MedMen’s remaining medical marijuana dispensary in Arizona is in Scottsdale close to the Talking Stick Resort.

Bad information continues to pile up for California-based MedMen Enterprises.

After the multistate operator’s founders stepped down from management roles in January, their replacements have continued to wrestle to proper the ship, and simply final month, MedMen misplaced a medical marijuana enterprise license in Virginia.

Recently, MedMen has been additional hit with:

  • A lawsuit filed in May that to date has resulted in at the least the short-term closure of two MedMen-branded Arizona shops, in Tempe and Scottsdale.
  • The potential loss of a retail license in Pasadena, California.
  • A brand new demand for $600,000 in legal fees from former Chief Financial Officer James Parker, who’s demanding the fee in an ongoing lawsuit he filed towards MedMen in January 2019.

Combined, the three new hurdles may simply price the corporate thousands and thousands, to not point out the prices related to maintaining two previously operational shops in Arizona shuttered whereas the litigation performs out.
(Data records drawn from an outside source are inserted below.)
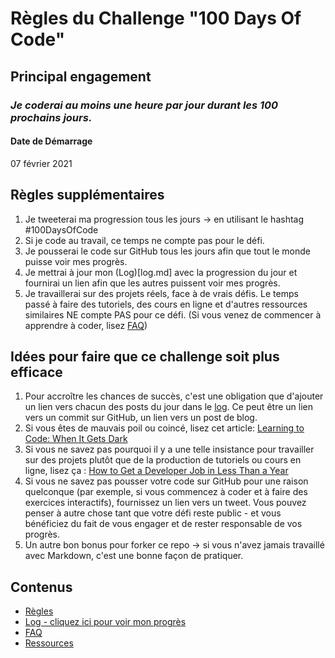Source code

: # Règles du Challenge "100 Days Of Code"

## Principal engagement
### *Je coderai au moins une heure par jour durant les 100 prochains jours.*

#### Date de Démarrage
07 février 2021

## Règles supplémentaires 

1. Je tweeterai ma progression tous les jours -> en utilisant le hashtag #100DaysOfCode
2. Si je code au travail, ce temps ne compte pas pour le défi.
3. Je pousserai le code sur GitHub tous les jours afin que tout le monde puisse voir mes progrès.
4. Je mettrai à jour mon (Log)[log.md] avec la progression du jour et fournirai un lien afin que les autres puissent voir mes progrès.
5. Je travaillerai sur des projets réels, face à de vrais défis. Le temps passé à faire des tutoriels, des cours en ligne et d'autres ressources similaires NE compte PAS pour ce défi. (Si vous venez de commencer à apprendre à coder, lisez [FAQ](FAQ.md))


## Idées pour faire que ce challenge soit plus efficace
1. Pour accroître les chances de succès, c'est une obligation que d'ajouter un lien vers chacun des posts du jour dans le [log](log.md). Ce peut être un lien vers un commit sur GitHub, un lien vers un post de blog.
2. Si vous êtes de mauvais poil ou coincé, lisez cet article: [Learning to Code: When It Gets Dark](https://medium.freecodecamp.com/learning-to-code-when-it-gets-dark-e485edfb58fd)
3. Si vous ne savez pas pourquoi il y a une telle insistance pour travailler sur des projets plutôt que de la production de tutoriels ou cours en ligne, lisez ça : [How to Get a Developer Job in Less Than a Year](https://medium.freecodecamp.com/how-to-get-a-developer-job-in-less-than-a-year-c27bbfe71645)
4. Si vous ne savez pas pousser votre code sur GitHub pour une raison quelconque (par exemple, si vous commencez à coder et à faire des exercices interactifs), fournissez un lien vers un tweet. Vous pouvez penser à autre chose tant que votre défi reste public - et vous bénéficiez du fait de vous engager et de rester responsable de vos progrès.
5. Un autre bon bonus pour forker ce repo -> si vous n'avez jamais  travaillé avec Markdown, c'est une bonne façon de pratiquer.


## Contenus
* [Règles](rules.md)
* [Log - cliquez ici pour voir mon progrès](log.md)
* [FAQ](FAQ.md)
* [Ressources](resources.md)
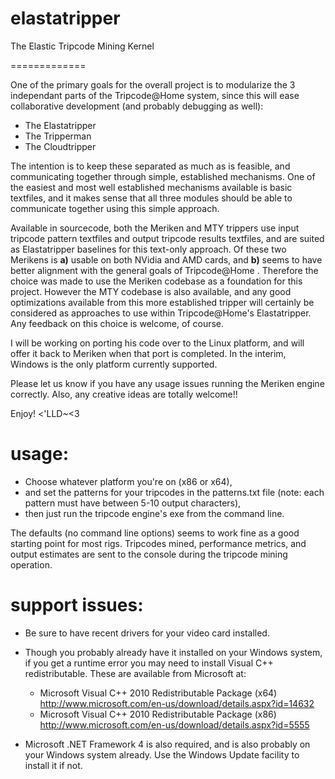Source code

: elastatripper
=============
The Elastic Tripcode Mining Kernel

=============

One of the primary goals for the overall project is to modularize the 3 independant parts of the Tripcode@Home system, since this will ease collaborative development (and probably debugging as well):
* The Elastatripper
* The Tripperman
* The Cloudtripper

The intention is to keep these separated as much as is feasible, and communicating together through simple, established mechanisms. One of the easiest and most well established mechanisms available is basic textfiles, and it makes sense that all three modules should be able to communicate together using this simple approach.

Available in sourcecode, both the Meriken and MTY trippers use input tripcode pattern textfiles and output tripcode results textfiles, and are suited as Elastatripper baselines for this text-only approach. Of these two Merikens is **a)** usable on both NVidia and AMD cards, and **b)** seems to have better alignment with the general goals of Tripcode@Home . Therefore the choice was made to use the Meriken codebase as a foundation for this project. However the MTY codebase is also available, and any good optimizations available from this more established tripper will certainly be considered as approaches to use within Tripcode@Home's Elastatripper. Any feedback on this choice is welcome, of course.

I will be working on porting his code over to the Linux platform, and will offer it back to Meriken when that port is completed. In the interim, Windows is the only platform currently supported.


Please let us know if you have any usage issues running the Meriken engine correctly. Also, any creative ideas are totally welcome!!


Enjoy! <'LLD~<3

usage:
=============
* Choose whatever platform you're on (x86 or x64), 
* and set the patterns for your tripcodes in the patterns.txt file (note: each pattern must have between 5-10 output characters),
* then just run the tripcode engine's exe from the command line. 

The defaults (no command line options) seems to work fine as a good starting point for most rigs. Tripcodes mined, performance metrics, and output estimates are sent to the console during the tripcode mining operation.

support issues:
=============

* Be sure to have recent drivers for your video card installed.

* Though you probably already have it installed on your Windows system, if you get a runtime error you may need to install Visual C++ redistributable. These are available from Microsoft at:

  * Microsoft Visual C++ 2010 Redistributable Package (x64) 
  http://www.microsoft.com/en-us/download/details.aspx?id=14632
  * Microsoft Visual C++ 2010 Redistributable Package (x86)
  http://www.microsoft.com/en-us/download/details.aspx?id=5555

* Microsoft .NET Framework 4 is also required, and is also probably on your Windows system already. Use the Windows Update facility to install it if not.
A MedMen spokesman declined to remark for this story. But in an electronic mail to Marijuana Business Daily, he cited a recent company news release touting plans for a “financial restructuring and turnaround plan,” which incorporates deferring $32 million in monetary commitments for a 12 months.

“Implementing our turnaround plan is the best way to ensure that MedMen continues on its path to building the leading cannabis retailer in the U.S.,” MedMen interim CEO Tom Lynch mentioned in the discharge.

But Mike Regan, an fairness analyst and managing member of Denver-based MJResearchCo, identified the potential hurdles going through MedMen’s plans for restoration.

“Losing the Pasadena license would be a negative compared to MedMen’s restructuring plan, since Pasadena is a planned opening in the next 12 months,” he famous. “A license that can’t be transferred even internally isn’t price a lot to an investor or creditor.

“MedMen planned to sell the Arizona dispensaries as part of the restructuring plan, so the question is if the lawsuit has delayed this process. The receipt of $10 million on July 2 for a future sale of a single unspecified non-California license may be related to this issue.”


The Arizona case started in May when the unique house owners of two licensed Arizona MMJ dispensaries – CSI in Scottsdale and Kannaboost in Tempe – filed swimsuit towards MedMen for not paying $12 million nonetheless owed from an acquisition deal struck in February 2019, in response to court docket filings.

MedMen initially agreed to pay $15 million to buy each licenses, with a $three million down fee made final August, in response to the lawsuit.

In its personal court docket filings, MedMen famous that it’s paid $33 million for the 2 retailers.

The remaining $12 million, plus curiosity, was due in February.

But the corporate was not capable of make that fee, and the deadline was prolonged a number of occasions, till the unique license house owners filed swimsuit towards MedMen, in response to court docket information.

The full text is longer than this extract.